Problem requirements: Given the entries below, please return each one exactly.

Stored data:
☆ ☆ ☆ ☆ ☆

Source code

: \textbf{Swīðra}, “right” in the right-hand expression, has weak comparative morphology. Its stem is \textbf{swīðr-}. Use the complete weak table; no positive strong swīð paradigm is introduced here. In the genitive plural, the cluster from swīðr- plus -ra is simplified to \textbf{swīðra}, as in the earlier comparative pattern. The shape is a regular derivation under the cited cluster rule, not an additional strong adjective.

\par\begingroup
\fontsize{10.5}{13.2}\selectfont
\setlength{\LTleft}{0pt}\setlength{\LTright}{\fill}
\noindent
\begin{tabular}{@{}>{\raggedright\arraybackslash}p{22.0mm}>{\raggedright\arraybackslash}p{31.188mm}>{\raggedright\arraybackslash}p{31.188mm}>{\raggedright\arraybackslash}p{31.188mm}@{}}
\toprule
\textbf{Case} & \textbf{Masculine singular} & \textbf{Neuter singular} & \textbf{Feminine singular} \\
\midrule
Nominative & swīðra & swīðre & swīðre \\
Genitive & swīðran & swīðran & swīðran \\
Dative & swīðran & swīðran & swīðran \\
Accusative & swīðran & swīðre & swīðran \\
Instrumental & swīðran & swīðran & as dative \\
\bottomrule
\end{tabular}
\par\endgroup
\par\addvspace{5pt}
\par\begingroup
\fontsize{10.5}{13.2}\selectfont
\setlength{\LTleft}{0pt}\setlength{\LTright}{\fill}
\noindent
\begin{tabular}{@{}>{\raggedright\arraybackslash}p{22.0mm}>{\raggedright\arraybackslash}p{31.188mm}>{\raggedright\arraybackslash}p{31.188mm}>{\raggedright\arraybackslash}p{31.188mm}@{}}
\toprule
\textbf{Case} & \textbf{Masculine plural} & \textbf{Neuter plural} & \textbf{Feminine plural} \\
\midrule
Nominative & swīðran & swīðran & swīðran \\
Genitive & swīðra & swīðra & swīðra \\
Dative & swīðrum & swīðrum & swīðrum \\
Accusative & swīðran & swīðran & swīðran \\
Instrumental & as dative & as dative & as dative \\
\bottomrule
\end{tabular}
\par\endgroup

☆ ☆ ☆ ☆ ☆

Solution to this exercise:
Source code

: \textbf{Swīðra}, “right” in the right-hand expression, has weak comparative morphology. Its stem is \textbf{swīðr-}. Use the complete weak table; no positive strong swīð paradigm is introduced here. In the genitive plural, the cluster from swīðr- plus -ra is simplified to \textbf{swīðra}, as in the earlier comparative pattern. The shape is a regular derivation under the cited cluster rule, not an additional strong adjective.

\par\begingroup
\fontsize{10.5}{13.2}\selectfont
\setlength{\LTleft}{0pt}\setlength{\LTright}{\fill}
\noindent
\begin{tabular}{@{}>{\raggedright\arraybackslash}p{22.0mm}>{\raggedright\arraybackslash}p{31.188mm}>{\raggedright\arraybackslash}p{31.188mm}>{\raggedright\arraybackslash}p{31.188mm}@{}}
\toprule
\textbf{Case} & \textbf{Masculine singular} & \textbf{Neuter singular} & \textbf{Feminine singular} \\
\midrule
Nominative & swīðra & swīðre & swīðre \\
Genitive & swīðran & swīðran & swīðran \\
Dative & swīðran & swīðran & swīðran \\
Accusative & swīðran & swīðre & swīðran \\
Instrumental & swīðran & swīðran & as dative \\
\bottomrule
\end{tabular}
\par\endgroup
\par\addvspace{5pt}
\par\begingroup
\fontsize{10.5}{13.2}\selectfont
\setlength{\LTleft}{0pt}\setlength{\LTright}{\fill}
\noindent
\begin{tabular}{@{}>{\raggedright\arraybackslash}p{22.0mm}>{\raggedright\arraybackslash}p{31.188mm}>{\raggedright\arraybackslash}p{31.188mm}>{\raggedright\arraybackslash}p{31.188mm}@{}}
\toprule
\textbf{Case} & \textbf{Masculine plural} & \textbf{Neuter plural} & \textbf{Feminine plural} \\
\midrule
Nominative & swīðran & swīðran & swīðran \\
Genitive & swīðra & swīðra & swīðra \\
Dative & swīðrum & swīðrum & swīðrum \\
Accusative & swīðran & swīðran & swīðran \\
Instrumental & as dative & as dative & as dative \\
\bottomrule
\end{tabular}
\par\endgroup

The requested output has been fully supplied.